Although FHA Single Family Mortgage Loan Sale #2 was very successful, a number of issues were raised during and following the sale, in post-sale discussions with bidders, that should be addressed. Listed below are a number of comments, issues and lessons learned that should be considered as FHA begins preparing for FHA Single Family Mortgage Loan Sale #3.
There were, however, some areas that could be improved:
In SF#2 the winning bidder did flip a small portion of the loans with the consent of counsel. FHA took the position that as long as the winning bidder's counsel held this opinion it was not within FHA's role to question this decision, i.e., the purchaser signed the qualification statement and their counsel advised them that selling to qualified investors was not a "distribution within the meaning of the Securities Act of 1933." For the purposes of future sale, and simply to be cautious, FHA should verify this position.

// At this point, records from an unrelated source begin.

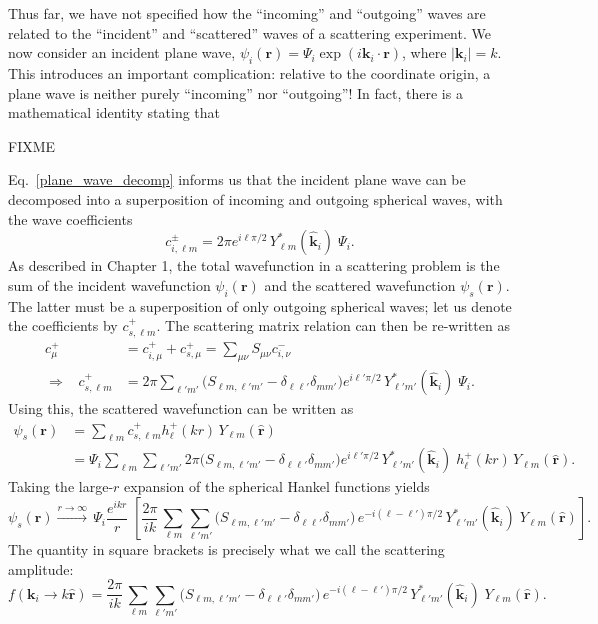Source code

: \documentclass[pra,12pt]{revtex4}
\begin{document}
Thus far, we have not specified how the ``incoming'' and ``outgoing''
waves are related to the ``incident'' and ``scattered'' waves of a
scattering experiment.  We now consider an incident plane wave,
$\psi_i(\mathbf{r}) = \Psi_i \exp(i\mathbf{k}_i\cdot \mathbf{r})$,
where $|\mathbf{k}_i| = k$.  This introduces an important
complication: relative to the coordinate origin, a plane wave is
neither purely ``incoming'' nor ``outgoing''!  In fact, there is a
mathematical identity stating that

FIXME

Eq.~\eqref{plane_wave_decomp}
informs us that the incident plane wave can be decomposed into a
superposition of incoming and outgoing spherical waves, with the wave
coefficients
\begin{equation}
  c^{\pm}_{i, \ell m} = 2 \pi e^{i\ell\pi/2} \, Y_{\ell m}^*(\hat{\mathbf{k}}_i)\; \Psi_i.
\end{equation}
As described in Chapter 1, the total wavefunction in a scattering
problem is the sum of the incident wavefunction $\psi_i(\mathbf{r})$
and the scattered wavefunction $\psi_s(\mathbf{r})$.  The latter must
be a superposition of only outgoing spherical waves; let us denote the
coefficients by $c^+_{s,\ell m}$.  The scattering matrix relation can
then be re-written as
\begin{align}
  c^+_\mu &= c^+_{i,\mu} + c^+_{s,\mu} = \sum_{\mu\nu} S_{\mu\nu} c^-_{i,\nu} \\ \Rightarrow \;\;\; c^+_{s,\ell m} &= 2 \pi \sum_{\ell' m'} \Big(S_{\ell m, \ell' m'} - \delta_{\ell \ell'}\delta_{mm'}\Big) e^{i\ell'\pi/2} \, Y_{\ell' m'}^*(\hat{\mathbf{k}}_i)\; \Psi_i.
\end{align}
Using this, the scattered wavefunction can be written as
\begin{equation}
  \begin{aligned}\psi_s(\mathbf{r}) &= \sum_{\ell m} c^+_{s,\ell m} h_{\ell}^+(kr) \, Y_{\ell m}(\hat{\mathbf{r}}) \\ &= \Psi_i \sum_{\ell m} \sum_{\ell' m'} 2 \pi \Big(S_{\ell m, \ell' m'} - \delta_{\ell \ell'}\delta_{mm'}\Big) e^{i\ell'\pi/2} \, Y_{\ell' m'}^*(\hat{\mathbf{k}}_i)\; h_{\ell}^+(kr) \, Y_{\ell m}(\hat{\mathbf{r}}).\end{aligned}
\end{equation}
Taking the large-$r$ expansion of the spherical Hankel functions yields
\begin{equation}
  \psi_s(\mathbf{r}) \overset{r\rightarrow\infty}{\longrightarrow} \, \Psi_i \frac{e^{ikr}}{r} \; \left[ \frac{2 \pi}{ik}\, \sum_{\ell m} \sum_{\ell' m'} \Big(S_{\ell m, \ell' m'} - \delta_{\ell \ell'}\delta_{mm'}\Big) \, e^{-i(\ell-\ell')\pi/2} \, Y_{\ell' m'}^*(\hat{\mathbf{k}}_i)\; Y_{\ell m}(\hat{\mathbf{r}})\right].
\end{equation}
The quantity in square brackets is precisely what we call the
scattering amplitude:
\begin{equation}
  f(\mathbf{k}_i \rightarrow k\hat{\mathbf{r}}) =  \frac{2 \pi}{ik}\, \sum_{\ell m} \sum_{\ell' m'} \Big(S_{\ell m, \ell' m'} - \delta_{\ell \ell'}\delta_{mm'}\Big) \, e^{-i(\ell-\ell')\pi/2} \, Y_{\ell' m'}^*(\hat{\mathbf{k}}_i)\; Y_{\ell m}(\hat{\mathbf{r}}).
\end{equation}
\end{document}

( Optimization and Small Bidders. One of the issues that was raised with every bidder during the investor phone calls was whether or not they would bid next time. While the overwhelming majority of bidders stated they would bid again, a few indicated that they felt that optimization as currently constructed benefited the large bidders and that unless something was changed they may not be back. While it should be remembered that optimization maximizes proceeds, and normally those that try to tilt bid procedures in their favor or reduce competition generally are not the most aggressive bidders, anything that may retard the effort to create a retail market should be addressed.
Two small bidders stated that they believed that large bidders are able to use the spread make on performing loans to increase the price they pay on non-performing loans (which is what the small bidders were generally interested in). FHA's only concern should be that as many bidders as possible bid so that all bidders will price aggressively, which is what optimization is designed to do. However, if there is a perception that large bidders are unduly benefited by optimization as opposed to their natural advantages, i.e., lower cost of funds, and economies of scale, to the extent that some bidders drop out and competition slackens, the prices submitted by the remaining bidders could drop. Hence, there is a desire on the part of some bidders to further level the playing field, and to the extent that this can be done without eliminating the participation of large bidders FHA should make changes to the current optimization construction.
Several options were suggested, all of which need to be addressed in detail with the financial advisor for SF#3:
1. Create a small investor program. This will likely depress bid prices. Although you cannot keep the large bidders from participating (as lenders or money sources), you will eliminate some, and any decrease in competition by definition should depress prices.
2. Bid on each block separately either open outcry or sealed bid. This also will likely depress prices since most, if not all, of the large bidders will not participate. In addition, several small and mid-sized bidders indicated that it would be very costly to underwrite every single mortgage loan block.
3. Bid on each block separately but allow large bidders to place a floor on the number of blocks they will accept. This is potentially a solution, but Bell Labs has previously indicated that depending on the number of bids and bidders and floor amounts, their is a much higher probability that loans could remain unsold, i.e., too much overlap combined with different floors.
4. Only allow bids to include blocks within a single performance category. The idea is to use the existing five categories of loans (A - E), or create three large categories based on appropriate definitions to result is similar sized categories (about 200 blocks each with about $200 million in UPB), i.e., (a) basically performing, (b) totally nonperforming, and (c) stuff in between. Pool bids could only contain blocks from one category. Several small bidders stated they would much prefer this approach, and since the large bidders could still be assured of winning large blocks they should not oppose this structure.
Continue to provide for direct assignment and endorsement from FHA only to the bidding entity, and not to individual members of a bidding entity. During SF#2 a bidding entity requested that FHA execute powers of attorneys to individual members of a bidding entity, rather than just to the bidding entity as provided by the loan sale agreement, so that the individual members could execute assignments of mortgages and endorsements of notes directly to themselves rather than having to go through a two step process from FHA to the bidding entity then again to the members of bidding entity. FHA allowed this in a supplement under the theory that in this specific instance market competition would not be compromised.
During the market feedback process, one bidder requested that FHA specifically provide in the loan sale agreement for direct closing, or assignment and endorsement to individual members of a bidding entity. To allow this would be to invite the market to actively collude. That is, if no limits were placed on the number of bidders that FHA would close with or help assign and endorse notes to, in theory the entire market could divide up the loans and decide what they want to bid. Hence, a limit would have to be established. However, once you establish a limit you are favoring large bidders over small bidders to a substantial degree. That is, to the extent that several large bidders form a bidding entity, it takes less of them to achieve economies of scale than a group of small bidders. Hence, it is recommended the loan sale agreement not be changed, and this issue dealt with on a request by request basis.